Summers in Seattle are jam packed with farmers markets. I love both cooking and fresh veggies, so strolling through these markets is always an enjoyable experience. Last week, I headed to the Columbia City market in South Seattle to pick up some produce for dinner and learn a bit about some of the vendors along my way.
What’s good for the goose?
I was drawn to the Goose and Gander stand thanks to the piles of chartreuse fava beans, burgundy butter lettuce, frilly kale and emerald baby spinach leaves. I introduced myself to Jarryd Baxter, the vendor, and told him I was interested in learning more about the farm and his experiences at this market.
Baxter at his booth.
Though his booth was crowded, he was glad to take time to chat with me about his veggies, or as he referred to them, his treasures. His favorite treasures of the day were his fava beans. “I want to eat all of the fava beans with a chilled glass of rosé,” he explained. He joked that each individual bean must be painstakingly peeled, “but it’s totally worth it.”

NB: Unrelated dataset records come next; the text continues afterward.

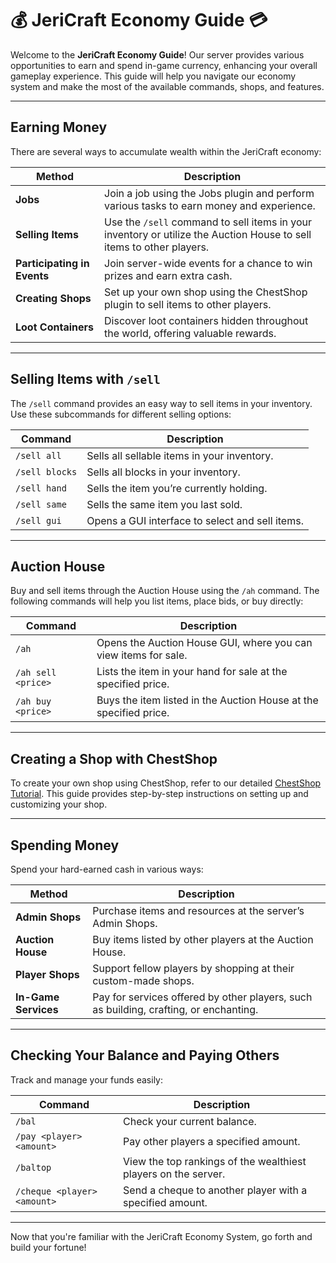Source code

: # 💰 JeriCraft Economy Guide 💳

Welcome to the **JeriCraft Economy Guide**! Our server provides various opportunities to earn and spend in-game
currency, enhancing your overall gameplay experience. This guide will help you navigate our economy system and make the
most of the available commands, shops, and features.

---

## **Earning Money**

There are several ways to accumulate wealth within the JeriCraft economy:

| **Method**                  | **Description**                                                                                                      |
|-----------------------------|----------------------------------------------------------------------------------------------------------------------|
| **Jobs**                    | Join a job using the Jobs plugin and perform various tasks to earn money and experience.                             |
| **Selling Items**           | Use the `/sell` command to sell items in your inventory or utilize the Auction House to sell items to other players. |
| **Participating in Events** | Join server-wide events for a chance to win prizes and earn extra cash.                                              |
| **Creating Shops**          | Set up your own shop using the ChestShop plugin to sell items to other players.                                      |
| **Loot Containers**         | Discover loot containers hidden throughout the world, offering valuable rewards.                                     |

---

## **Selling Items with `/sell`**

The `/sell` command provides an easy way to sell items in your inventory. Use these subcommands for different selling
options:

| **Command**    | **Description**                                 |
|----------------|-------------------------------------------------|
| `/sell all`    | Sells all sellable items in your inventory.     |
| `/sell blocks` | Sells all blocks in your inventory.             |
| `/sell hand`   | Sells the item you’re currently holding.        |
| `/sell same`   | Sells the same item you last sold.              |
| `/sell gui`    | Opens a GUI interface to select and sell items. |

---

## **Auction House**

Buy and sell items through the Auction House using the `/ah` command. The following commands will help you list items,
place bids, or buy directly:

| **Command**        | **Description**                                                   |
|--------------------|-------------------------------------------------------------------|
| `/ah`              | Opens the Auction House GUI, where you can view items for sale.   |
| `/ah sell <price>` | Lists the item in your hand for sale at the specified price.      |
| `/ah buy <price>`  | Buys the item listed in the Auction House at the specified price. |

---

## **Creating a Shop with ChestShop**

To create your own shop using ChestShop, refer to our detailed [ChestShop Tutorial](/docs/guides/ChestShop.md).
This guide provides step-by-step instructions on setting up and customizing your shop.

---

## **Spending Money**

Spend your hard-earned cash in various ways:

| **Method**           | **Description**                                                                       |
|----------------------|---------------------------------------------------------------------------------------|
| **Admin Shops**      | Purchase items and resources at the server’s Admin Shops.                             |
| **Auction House**    | Buy items listed by other players at the Auction House.                               |
| **Player Shops**     | Support fellow players by shopping at their custom-made shops.                        |
| **In-Game Services** | Pay for services offered by other players, such as building, crafting, or enchanting. |

---

## **Checking Your Balance and Paying Others**

Track and manage your funds easily:

| **Command**                 | **Description**                                                |
|-----------------------------|----------------------------------------------------------------|
| `/bal`                      | Check your current balance.                                    |
| `/pay <player> <amount>`    | Pay other players a specified amount.                          |
| `/baltop`                   | View the top rankings of the wealthiest players on the server. |
| `/cheque <player> <amount>` | Send a cheque to another player with a specified amount.       |

---

Now that you're familiar with the JeriCraft Economy System, go forth and build your fortune!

When Baxter is not at the Goose and Gander stand, he works as a chef at the nearby La Medusa restaurant, which showcases Mediterranean and contemporary Northwest cuisine. Produce from Goose and Gander supports the restaurant, with the remainder sold through farmers markets and weekly subscription community share boxes. The produce, though not registered organic, is sustainably grown and not sprayed with pesticides, he says.

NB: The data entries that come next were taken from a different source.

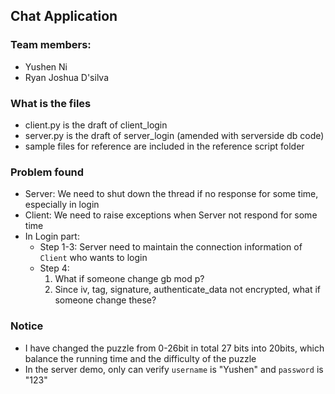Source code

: ## Chat Application

### Team members:
* Yushen Ni
* Ryan Joshua D'silva

### What is the files
* client.py is the draft of client_login
* server.py is the draft of server_login (amended with serverside db code)
* sample files for reference are included in the reference script folder

### Problem found
* Server: We need to shut down the thread if no response for some time, especially in login
* Client: We need to raise exceptions when Server not respond for some time
* In Login part:
  * Step 1-3: Server need to maintain the connection information of `Client` who wants to login
  * Step 4: 
    1. What if someone change gb mod p?
    2. Since iv, tag, signature, authenticate_data not encrypted, what if someone change these?
    
 ### Notice
 * I have changed the puzzle from 0-26bit in total 27 bits into 20bits, which balance the running time and the difficulty of the puzzle
 * In the server demo, only can verify `username` is "Yushen" and `password` is "123"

There’s likely no better guide to a farmers market than Baxter. He genuinely loves helping newbies or fledgling cooks navigate unfamiliar produce or recipes: “I like to chat with people and point them at interesting items,” he says.
Baxter’s farmers market tips:
Take a walk.
His advice for when you first arrive: start by simply taking a lap or two around to see what’s available and what looks fun or interesting. Then, he says, dive into a booth or a stand and talk to the vendors. The vendors have first-hand knowledge of what produce or product is at its peak. “Ask them what they like,” Baxter says.

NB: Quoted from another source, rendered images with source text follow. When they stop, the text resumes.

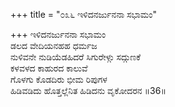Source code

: +++
title = "೦೩೬ ಇಳಿದನರ್ಜುನನಾ ಸಭಾಮಂ"

+++
ಇಳಿದನರ್ಜುನನಾ ಸಭಾಮಂ  
ಡಲದ ವೇದಿಯನಹಹ ಧರ್ಮಜ  
ನುಳಿವನೇ ನುಡಿಯೆಡಹಿದರೆ ಸಿಗುರೇಳ್ಗು ಸದ್ಗುಣಕೆ   
ಕಳವಳದ ಕಾಹುರದ ಕಾಲುವೆ  
ಗೊಳಗು ಕೊಡದಿರು ಭೀಮ ರಿಪುಗಳ   
ಹಿಡಿವಡಿದು ಹೊತ್ತಲ್ಲೆನಿತ ಹಿಡಿದನು ವೃಕೋದರನ    ॥36॥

Flowers, as well as fruits and vegetables, are some of the treasures you can take home.
The farmers and other vendors do what they do because it’s their passion, and they love sharing their knowledge, he says: “Don’t be shy. If you see something different, ask how to fix it. Ask for a recipe.”
Don’t be afraid to bargain.
Don’t try this if you’re buying, say, just a few boxes of berries. But if you’re getting your jam on and want to buy three flats, there’s no harm in asking nicely if you can get a bit knocked off the price.
Be open.
Got a recipe you want to try? If you can’t find the exact produce you need for it at the market, don’t panic. In most cases, there is a substitute, and if you ask vendors for their opinions, in most cases they’ll be happy to advise. “Don’t be afraid!” Baxter says. When it comes to veggies, the more adventurous the better. Bok choy, for example, is typically used in Asian dishes, but can be a tasty addition to Mediterranean recipes calling for leafy greens.
Most importantly, just be flexible.
“Come with an open heart and an open mind,” Baxter advises. So take Baxter’s advice and head to your local farmers market before the summer ends. Enjoy those fresh veggies and get creative in the kitchen!